[Excerpts from a dataset]
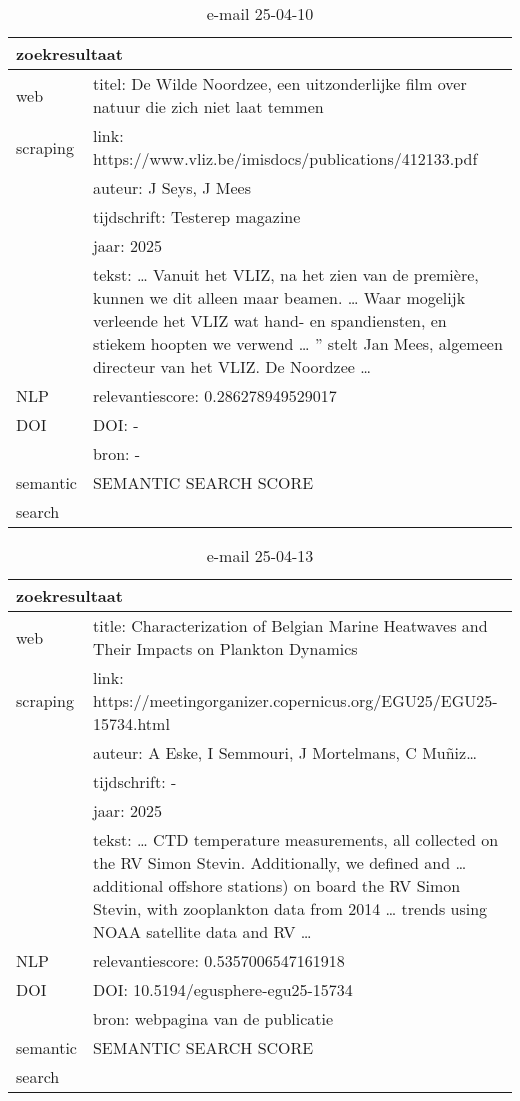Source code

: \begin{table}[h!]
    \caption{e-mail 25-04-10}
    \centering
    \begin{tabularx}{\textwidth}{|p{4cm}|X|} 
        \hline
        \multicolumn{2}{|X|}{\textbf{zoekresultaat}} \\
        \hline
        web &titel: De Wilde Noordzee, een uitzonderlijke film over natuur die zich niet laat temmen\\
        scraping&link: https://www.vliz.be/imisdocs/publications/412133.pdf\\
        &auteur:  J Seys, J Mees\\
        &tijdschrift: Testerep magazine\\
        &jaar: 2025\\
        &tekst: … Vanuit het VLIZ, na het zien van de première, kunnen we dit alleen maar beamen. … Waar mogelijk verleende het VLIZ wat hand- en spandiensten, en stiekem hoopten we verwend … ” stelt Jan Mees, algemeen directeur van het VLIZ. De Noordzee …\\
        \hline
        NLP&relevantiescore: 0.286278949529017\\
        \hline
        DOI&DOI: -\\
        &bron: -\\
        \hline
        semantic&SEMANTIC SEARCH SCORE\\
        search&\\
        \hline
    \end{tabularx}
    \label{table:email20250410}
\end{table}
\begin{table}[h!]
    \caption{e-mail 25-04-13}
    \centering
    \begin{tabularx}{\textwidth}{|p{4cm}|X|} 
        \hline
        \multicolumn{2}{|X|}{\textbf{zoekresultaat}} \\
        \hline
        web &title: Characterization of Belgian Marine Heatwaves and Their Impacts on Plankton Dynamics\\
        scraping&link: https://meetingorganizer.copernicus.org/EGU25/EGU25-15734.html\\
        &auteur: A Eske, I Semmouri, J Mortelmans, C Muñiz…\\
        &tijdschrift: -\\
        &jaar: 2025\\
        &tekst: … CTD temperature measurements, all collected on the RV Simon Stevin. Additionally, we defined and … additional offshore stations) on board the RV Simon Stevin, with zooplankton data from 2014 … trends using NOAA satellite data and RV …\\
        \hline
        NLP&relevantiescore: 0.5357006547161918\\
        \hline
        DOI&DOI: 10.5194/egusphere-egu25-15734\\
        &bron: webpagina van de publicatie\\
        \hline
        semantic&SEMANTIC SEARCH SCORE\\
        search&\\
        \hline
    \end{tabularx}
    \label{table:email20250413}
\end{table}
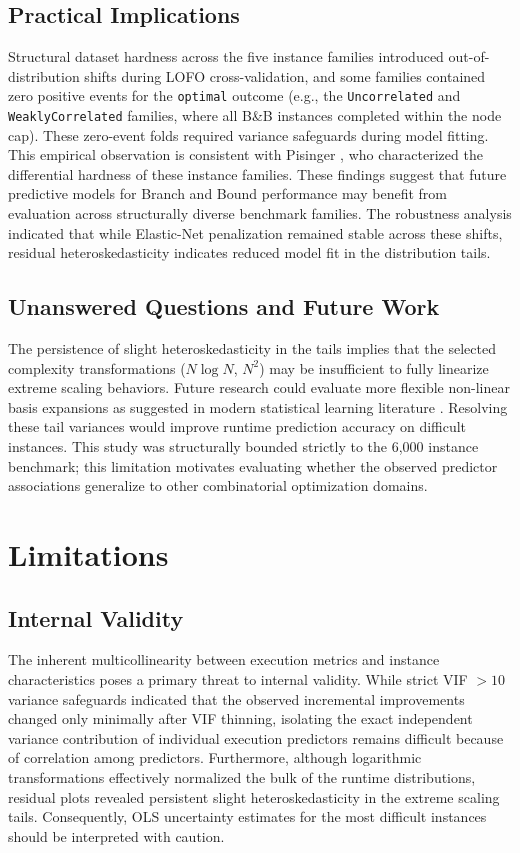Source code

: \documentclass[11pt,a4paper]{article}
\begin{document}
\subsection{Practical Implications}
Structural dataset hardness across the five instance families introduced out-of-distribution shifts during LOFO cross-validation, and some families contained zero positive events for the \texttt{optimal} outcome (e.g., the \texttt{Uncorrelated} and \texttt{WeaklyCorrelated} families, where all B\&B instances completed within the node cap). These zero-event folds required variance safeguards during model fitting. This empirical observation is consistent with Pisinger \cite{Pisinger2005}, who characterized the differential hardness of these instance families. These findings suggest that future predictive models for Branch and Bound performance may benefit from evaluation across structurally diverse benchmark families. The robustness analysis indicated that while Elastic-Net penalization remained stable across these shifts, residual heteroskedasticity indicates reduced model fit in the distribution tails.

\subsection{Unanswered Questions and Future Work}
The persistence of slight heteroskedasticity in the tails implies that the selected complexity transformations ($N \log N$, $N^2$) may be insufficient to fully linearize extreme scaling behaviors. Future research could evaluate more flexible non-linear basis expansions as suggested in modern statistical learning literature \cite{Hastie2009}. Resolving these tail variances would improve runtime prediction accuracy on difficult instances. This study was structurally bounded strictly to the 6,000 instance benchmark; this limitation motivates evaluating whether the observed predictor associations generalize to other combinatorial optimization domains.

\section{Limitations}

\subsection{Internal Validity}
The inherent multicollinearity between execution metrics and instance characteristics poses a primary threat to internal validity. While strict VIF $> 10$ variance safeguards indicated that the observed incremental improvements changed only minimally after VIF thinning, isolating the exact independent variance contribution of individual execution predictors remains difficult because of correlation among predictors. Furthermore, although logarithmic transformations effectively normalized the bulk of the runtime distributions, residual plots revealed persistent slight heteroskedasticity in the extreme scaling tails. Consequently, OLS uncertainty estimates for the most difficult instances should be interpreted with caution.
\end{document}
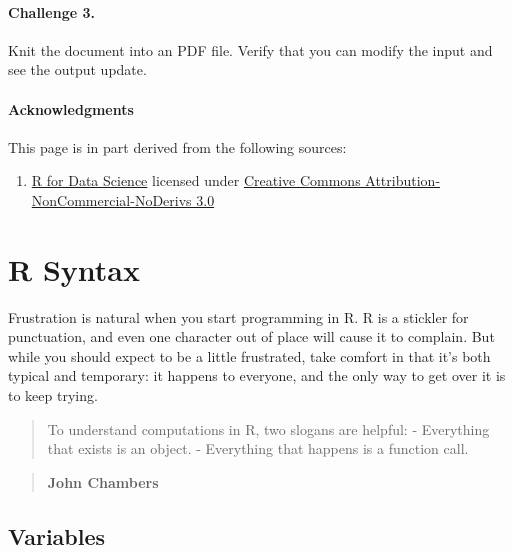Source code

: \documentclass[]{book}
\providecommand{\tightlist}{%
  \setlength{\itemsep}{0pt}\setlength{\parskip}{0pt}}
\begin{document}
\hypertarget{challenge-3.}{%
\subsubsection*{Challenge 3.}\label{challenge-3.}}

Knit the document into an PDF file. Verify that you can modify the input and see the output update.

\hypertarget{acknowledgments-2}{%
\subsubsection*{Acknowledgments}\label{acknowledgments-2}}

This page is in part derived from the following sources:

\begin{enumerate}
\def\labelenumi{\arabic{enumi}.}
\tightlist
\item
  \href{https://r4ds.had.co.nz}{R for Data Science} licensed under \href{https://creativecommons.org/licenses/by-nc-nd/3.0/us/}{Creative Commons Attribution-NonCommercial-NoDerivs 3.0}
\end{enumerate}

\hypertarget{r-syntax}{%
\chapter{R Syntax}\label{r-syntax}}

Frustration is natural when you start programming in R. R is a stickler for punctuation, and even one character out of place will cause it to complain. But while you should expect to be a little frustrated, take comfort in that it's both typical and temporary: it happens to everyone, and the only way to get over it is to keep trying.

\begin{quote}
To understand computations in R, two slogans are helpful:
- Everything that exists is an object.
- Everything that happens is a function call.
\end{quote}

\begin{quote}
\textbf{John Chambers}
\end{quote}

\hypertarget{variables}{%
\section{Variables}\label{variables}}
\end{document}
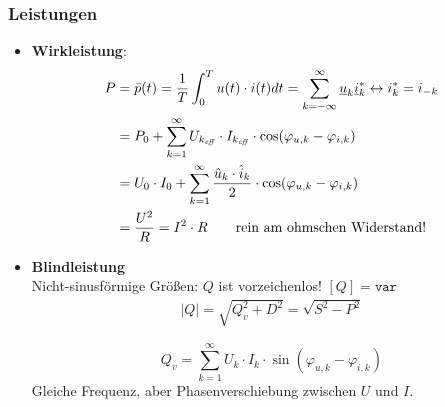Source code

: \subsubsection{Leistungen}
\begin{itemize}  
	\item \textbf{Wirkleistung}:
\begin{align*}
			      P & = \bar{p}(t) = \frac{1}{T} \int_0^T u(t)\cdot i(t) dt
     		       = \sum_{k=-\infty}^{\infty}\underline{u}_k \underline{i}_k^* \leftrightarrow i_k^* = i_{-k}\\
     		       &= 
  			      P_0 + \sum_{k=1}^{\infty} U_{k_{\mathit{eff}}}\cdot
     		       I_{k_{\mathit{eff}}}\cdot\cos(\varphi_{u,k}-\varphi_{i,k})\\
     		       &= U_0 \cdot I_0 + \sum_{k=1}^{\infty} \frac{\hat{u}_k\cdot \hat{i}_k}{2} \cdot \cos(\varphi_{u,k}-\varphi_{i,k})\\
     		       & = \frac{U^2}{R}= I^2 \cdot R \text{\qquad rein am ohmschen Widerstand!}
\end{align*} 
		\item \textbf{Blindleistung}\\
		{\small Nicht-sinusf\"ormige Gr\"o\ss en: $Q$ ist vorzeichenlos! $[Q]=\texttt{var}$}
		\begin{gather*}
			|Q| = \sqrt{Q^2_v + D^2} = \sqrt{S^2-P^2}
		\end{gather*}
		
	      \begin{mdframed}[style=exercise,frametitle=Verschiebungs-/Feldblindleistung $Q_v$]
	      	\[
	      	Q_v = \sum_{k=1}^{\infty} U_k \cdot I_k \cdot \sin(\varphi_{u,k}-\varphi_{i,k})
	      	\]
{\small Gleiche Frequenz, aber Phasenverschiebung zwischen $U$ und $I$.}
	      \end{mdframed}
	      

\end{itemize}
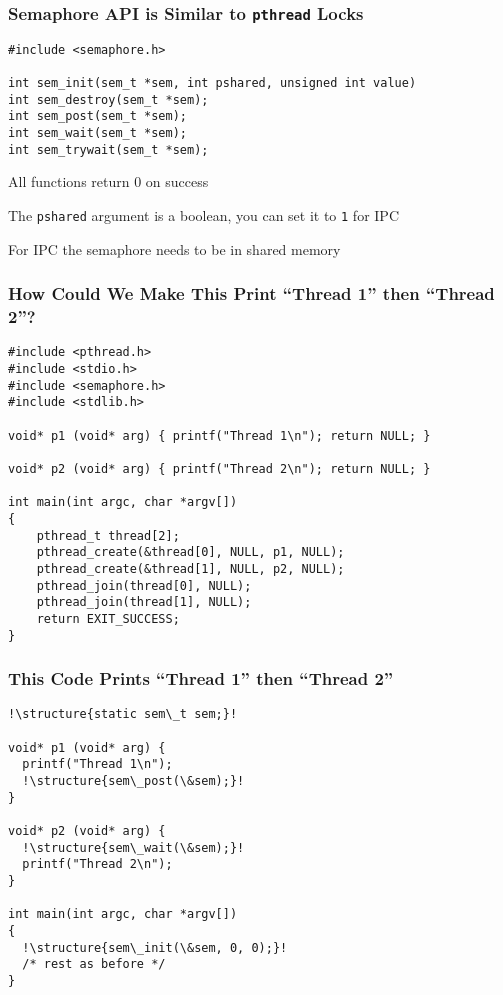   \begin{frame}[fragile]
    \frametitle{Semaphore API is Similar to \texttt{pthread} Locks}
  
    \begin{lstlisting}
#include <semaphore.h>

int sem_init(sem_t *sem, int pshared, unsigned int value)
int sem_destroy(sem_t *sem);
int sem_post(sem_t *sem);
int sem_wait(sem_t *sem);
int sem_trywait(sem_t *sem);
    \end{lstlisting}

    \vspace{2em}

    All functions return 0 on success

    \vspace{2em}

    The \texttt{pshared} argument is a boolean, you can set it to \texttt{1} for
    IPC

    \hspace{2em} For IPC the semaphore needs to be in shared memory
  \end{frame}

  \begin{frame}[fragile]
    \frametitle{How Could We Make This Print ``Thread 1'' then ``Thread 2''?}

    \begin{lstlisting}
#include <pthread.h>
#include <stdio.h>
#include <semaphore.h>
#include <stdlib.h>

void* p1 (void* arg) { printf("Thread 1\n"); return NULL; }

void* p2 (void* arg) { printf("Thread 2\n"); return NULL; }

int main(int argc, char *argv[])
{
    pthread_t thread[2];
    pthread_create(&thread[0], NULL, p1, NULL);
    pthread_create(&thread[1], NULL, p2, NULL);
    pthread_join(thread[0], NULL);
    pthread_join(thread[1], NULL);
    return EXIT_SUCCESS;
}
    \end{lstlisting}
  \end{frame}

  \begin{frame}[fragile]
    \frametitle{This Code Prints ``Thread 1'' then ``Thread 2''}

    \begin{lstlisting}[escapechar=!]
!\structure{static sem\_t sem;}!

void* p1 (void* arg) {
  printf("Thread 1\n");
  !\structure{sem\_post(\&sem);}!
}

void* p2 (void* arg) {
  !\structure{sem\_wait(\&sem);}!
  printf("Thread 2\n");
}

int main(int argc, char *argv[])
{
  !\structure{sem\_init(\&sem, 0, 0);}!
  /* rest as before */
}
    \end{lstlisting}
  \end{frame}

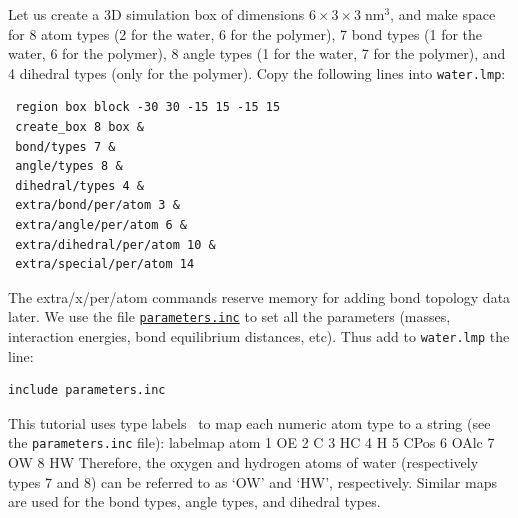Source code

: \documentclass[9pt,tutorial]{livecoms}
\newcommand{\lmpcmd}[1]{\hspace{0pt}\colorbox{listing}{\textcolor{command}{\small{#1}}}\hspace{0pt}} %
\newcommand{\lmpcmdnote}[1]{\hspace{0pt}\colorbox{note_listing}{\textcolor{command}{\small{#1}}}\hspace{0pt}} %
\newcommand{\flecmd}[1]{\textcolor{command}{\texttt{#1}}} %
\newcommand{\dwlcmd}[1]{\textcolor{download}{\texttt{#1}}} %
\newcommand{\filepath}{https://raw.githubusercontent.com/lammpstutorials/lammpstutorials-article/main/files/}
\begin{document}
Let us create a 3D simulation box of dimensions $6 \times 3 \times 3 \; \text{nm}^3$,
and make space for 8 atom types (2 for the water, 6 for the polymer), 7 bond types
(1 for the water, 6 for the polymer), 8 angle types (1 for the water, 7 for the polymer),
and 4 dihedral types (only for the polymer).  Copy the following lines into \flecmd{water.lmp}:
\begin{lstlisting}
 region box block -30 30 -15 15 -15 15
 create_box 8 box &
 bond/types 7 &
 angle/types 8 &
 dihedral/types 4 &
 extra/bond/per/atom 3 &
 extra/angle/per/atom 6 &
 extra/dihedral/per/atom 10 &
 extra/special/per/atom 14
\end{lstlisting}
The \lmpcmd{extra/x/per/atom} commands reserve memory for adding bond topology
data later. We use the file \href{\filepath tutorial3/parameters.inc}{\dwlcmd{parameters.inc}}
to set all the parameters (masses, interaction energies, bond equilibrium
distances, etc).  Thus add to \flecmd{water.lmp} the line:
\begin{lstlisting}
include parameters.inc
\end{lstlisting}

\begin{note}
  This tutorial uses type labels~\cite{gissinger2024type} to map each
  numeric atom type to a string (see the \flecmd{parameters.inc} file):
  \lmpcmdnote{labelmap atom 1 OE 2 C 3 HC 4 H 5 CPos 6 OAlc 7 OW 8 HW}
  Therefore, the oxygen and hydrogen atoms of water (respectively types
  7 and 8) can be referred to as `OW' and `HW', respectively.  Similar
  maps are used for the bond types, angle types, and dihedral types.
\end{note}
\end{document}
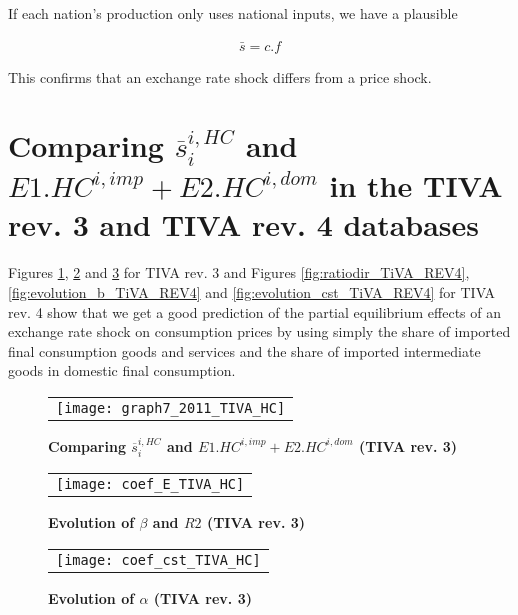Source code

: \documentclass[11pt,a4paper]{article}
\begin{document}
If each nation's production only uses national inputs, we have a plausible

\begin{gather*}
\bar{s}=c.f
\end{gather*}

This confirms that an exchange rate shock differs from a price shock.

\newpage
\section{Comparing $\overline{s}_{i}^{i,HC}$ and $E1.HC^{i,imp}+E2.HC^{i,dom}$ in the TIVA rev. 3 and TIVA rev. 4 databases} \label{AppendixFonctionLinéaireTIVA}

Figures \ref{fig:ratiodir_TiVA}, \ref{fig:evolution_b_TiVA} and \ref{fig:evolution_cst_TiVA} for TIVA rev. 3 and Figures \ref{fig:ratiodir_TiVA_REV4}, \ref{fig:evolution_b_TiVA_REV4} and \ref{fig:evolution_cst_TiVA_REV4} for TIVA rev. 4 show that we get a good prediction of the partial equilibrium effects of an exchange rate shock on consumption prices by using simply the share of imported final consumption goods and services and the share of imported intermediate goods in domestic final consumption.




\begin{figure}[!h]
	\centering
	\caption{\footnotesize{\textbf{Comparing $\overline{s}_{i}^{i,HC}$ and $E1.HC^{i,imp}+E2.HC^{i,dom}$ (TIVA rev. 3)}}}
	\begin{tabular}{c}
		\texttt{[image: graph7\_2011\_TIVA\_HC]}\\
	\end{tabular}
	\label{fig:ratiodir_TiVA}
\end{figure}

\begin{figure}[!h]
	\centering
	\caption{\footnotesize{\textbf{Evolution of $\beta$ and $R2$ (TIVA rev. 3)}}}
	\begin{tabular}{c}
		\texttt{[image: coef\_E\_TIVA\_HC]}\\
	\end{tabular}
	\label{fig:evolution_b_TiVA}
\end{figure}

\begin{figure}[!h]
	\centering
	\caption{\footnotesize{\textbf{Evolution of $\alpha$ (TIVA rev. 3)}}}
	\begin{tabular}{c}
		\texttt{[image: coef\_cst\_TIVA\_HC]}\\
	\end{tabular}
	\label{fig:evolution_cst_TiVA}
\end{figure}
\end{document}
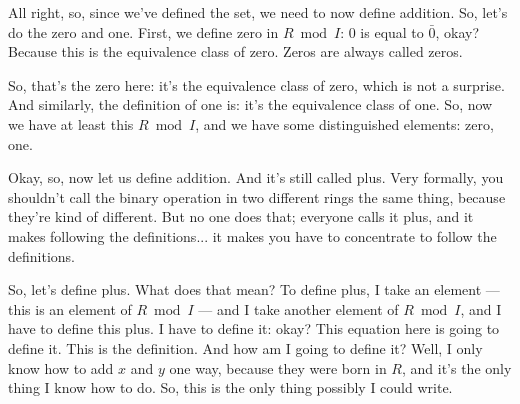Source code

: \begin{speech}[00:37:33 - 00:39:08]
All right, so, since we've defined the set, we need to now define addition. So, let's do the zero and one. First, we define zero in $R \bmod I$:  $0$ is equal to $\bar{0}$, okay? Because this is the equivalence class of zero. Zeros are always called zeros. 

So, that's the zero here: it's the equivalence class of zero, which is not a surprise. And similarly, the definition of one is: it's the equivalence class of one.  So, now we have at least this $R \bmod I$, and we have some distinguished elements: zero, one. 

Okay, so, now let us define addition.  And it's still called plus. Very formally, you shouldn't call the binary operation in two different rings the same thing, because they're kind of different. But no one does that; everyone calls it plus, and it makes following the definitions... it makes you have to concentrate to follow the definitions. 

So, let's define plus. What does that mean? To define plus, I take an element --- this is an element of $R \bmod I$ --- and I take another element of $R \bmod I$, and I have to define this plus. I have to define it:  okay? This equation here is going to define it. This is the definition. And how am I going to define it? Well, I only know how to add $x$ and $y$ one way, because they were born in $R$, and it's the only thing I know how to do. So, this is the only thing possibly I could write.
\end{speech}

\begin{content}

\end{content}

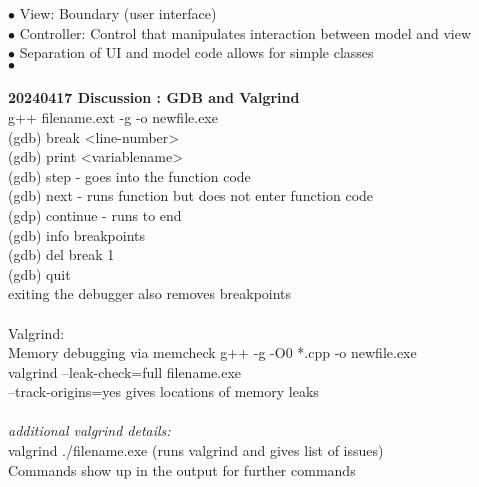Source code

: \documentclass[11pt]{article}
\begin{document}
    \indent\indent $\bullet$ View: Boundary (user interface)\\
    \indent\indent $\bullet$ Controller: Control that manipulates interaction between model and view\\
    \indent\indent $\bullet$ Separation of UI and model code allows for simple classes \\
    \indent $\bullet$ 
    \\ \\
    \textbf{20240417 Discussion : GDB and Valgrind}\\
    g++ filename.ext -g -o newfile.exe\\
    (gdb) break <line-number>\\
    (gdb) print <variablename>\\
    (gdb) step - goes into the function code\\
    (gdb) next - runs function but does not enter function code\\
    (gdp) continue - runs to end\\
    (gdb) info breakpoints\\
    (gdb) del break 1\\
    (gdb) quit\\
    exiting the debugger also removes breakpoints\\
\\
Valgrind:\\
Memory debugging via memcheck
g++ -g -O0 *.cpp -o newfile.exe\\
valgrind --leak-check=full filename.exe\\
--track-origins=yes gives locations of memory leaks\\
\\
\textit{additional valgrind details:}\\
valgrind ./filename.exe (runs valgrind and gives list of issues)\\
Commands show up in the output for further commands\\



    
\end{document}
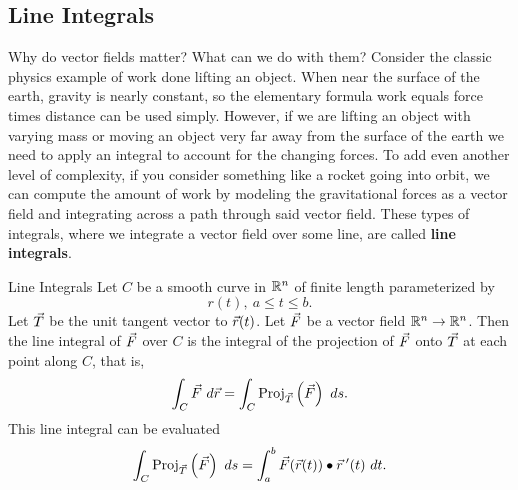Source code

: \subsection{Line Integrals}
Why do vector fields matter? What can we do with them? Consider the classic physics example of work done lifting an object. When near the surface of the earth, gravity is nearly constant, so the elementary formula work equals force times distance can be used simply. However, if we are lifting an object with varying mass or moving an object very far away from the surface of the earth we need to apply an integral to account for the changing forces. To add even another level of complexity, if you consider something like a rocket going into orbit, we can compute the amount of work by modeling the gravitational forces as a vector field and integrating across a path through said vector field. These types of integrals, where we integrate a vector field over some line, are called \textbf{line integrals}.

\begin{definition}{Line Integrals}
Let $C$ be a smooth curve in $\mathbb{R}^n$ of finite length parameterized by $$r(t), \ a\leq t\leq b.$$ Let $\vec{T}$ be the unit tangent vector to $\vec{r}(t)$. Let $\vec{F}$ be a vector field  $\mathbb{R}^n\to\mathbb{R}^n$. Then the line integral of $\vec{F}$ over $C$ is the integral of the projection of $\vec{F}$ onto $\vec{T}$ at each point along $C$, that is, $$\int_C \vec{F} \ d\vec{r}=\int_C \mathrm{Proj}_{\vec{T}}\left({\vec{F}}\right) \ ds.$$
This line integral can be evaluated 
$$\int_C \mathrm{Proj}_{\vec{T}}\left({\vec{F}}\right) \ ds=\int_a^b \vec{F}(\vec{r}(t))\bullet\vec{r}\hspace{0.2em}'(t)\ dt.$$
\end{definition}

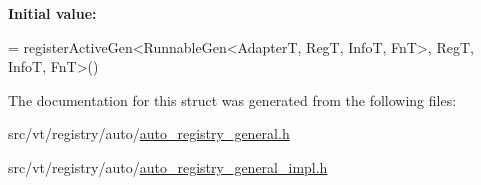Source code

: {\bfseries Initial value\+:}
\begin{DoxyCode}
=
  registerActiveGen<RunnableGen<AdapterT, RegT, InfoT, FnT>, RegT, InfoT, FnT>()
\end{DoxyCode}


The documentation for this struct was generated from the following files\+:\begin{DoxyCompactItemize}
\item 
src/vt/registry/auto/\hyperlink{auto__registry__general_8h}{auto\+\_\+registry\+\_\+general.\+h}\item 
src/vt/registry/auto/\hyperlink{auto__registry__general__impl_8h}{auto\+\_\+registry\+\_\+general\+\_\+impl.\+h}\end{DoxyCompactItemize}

◆ TASK ◆
Lines above with the string "structurally" need to be found and copied.

◆ SOLUTION ◆
Structural dataset hardness across the five instance families introduced out-of-distribution shifts during LOFO cross-validation, and some families contained zero positive events for the \texttt{optimal} outcome (e.g., the \texttt{Uncorrelated} and \texttt{WeaklyCorrelated} families, where all B\&B instances completed within the node cap). These zero-event folds required variance safeguards during model fitting. This empirical observation is consistent with Pisinger \cite{Pisinger2005}, who characterized the differential hardness of these instance families. These findings suggest that future predictive models for Branch and Bound performance may benefit from evaluation across structurally diverse benchmark families. The robustness analysis indicated that while Elastic-Net penalization remained stable across these shifts, residual heteroskedasticity indicates reduced model fit in the distribution tails.
The persistence of slight heteroskedasticity in the tails implies that the selected complexity transformations ($N \log N$, $N^2$) may be insufficient to fully linearize extreme scaling behaviors. Future research could evaluate more flexible non-linear basis expansions as suggested in modern statistical learning literature \cite{Hastie2009}. Resolving these tail variances would improve runtime prediction accuracy on difficult instances. This study was structurally bounded strictly to the 6,000 instance benchmark; this limitation motivates evaluating whether the observed predictor associations generalize to other combinatorial optimization domains.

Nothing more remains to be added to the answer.